そして、これに反対する者を次々と逮捕したり、処刑しました。
これを「安政の大獄」と言います。これで、今度は佐幕派の意見が強くなりました。

③しかし「安政の大獄」に怒った武士たちは、江戸城に入る途中の井伊直弼を桜田門の近くで襲撃して暗殺しました。
これを「桜田門外の変」と言います。これによって再び幕府に反対する意見が盛り上がりました。

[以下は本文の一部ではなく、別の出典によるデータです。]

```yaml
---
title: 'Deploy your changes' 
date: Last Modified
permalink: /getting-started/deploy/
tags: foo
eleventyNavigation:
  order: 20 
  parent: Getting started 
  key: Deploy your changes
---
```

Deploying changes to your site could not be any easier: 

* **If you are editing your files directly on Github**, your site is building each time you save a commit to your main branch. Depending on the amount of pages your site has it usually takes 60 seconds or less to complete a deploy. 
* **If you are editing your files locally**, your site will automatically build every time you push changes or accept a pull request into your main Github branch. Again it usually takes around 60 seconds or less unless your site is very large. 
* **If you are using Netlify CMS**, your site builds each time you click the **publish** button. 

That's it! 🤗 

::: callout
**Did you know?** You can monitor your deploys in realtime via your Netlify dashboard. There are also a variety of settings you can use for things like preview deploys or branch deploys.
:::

④そこで、幕府はまきかえしをはかるため「天皇と幕府が協力しましょう」という「公武合体」を進めました。
天皇も賛成したので、またもや幕府は力を盛り返しました。
 
このようにめまぐるしく変化する中で、日本を大きく変える力になったのが「雄藩」と呼ばれる大きな藩です。
とくに次の3つの藩は大きな役割を果たし「志士」と呼ばれて大活躍する武士がたくさん生まれました。

*薩摩藩(いまの鹿児島県)の西郷隆盛・大久保利通

*長州藩(いまの山口県)の吉田松陰・桂小五郎(木戸孝允)・高杉晋作・伊藤博文

*土佐藩(いまの高知県)の坂本龍馬
 などです。

なお、幕府にも勝海舟というすぐれた人物がいました。
この後はこうした人物を通して学習を進めましょう。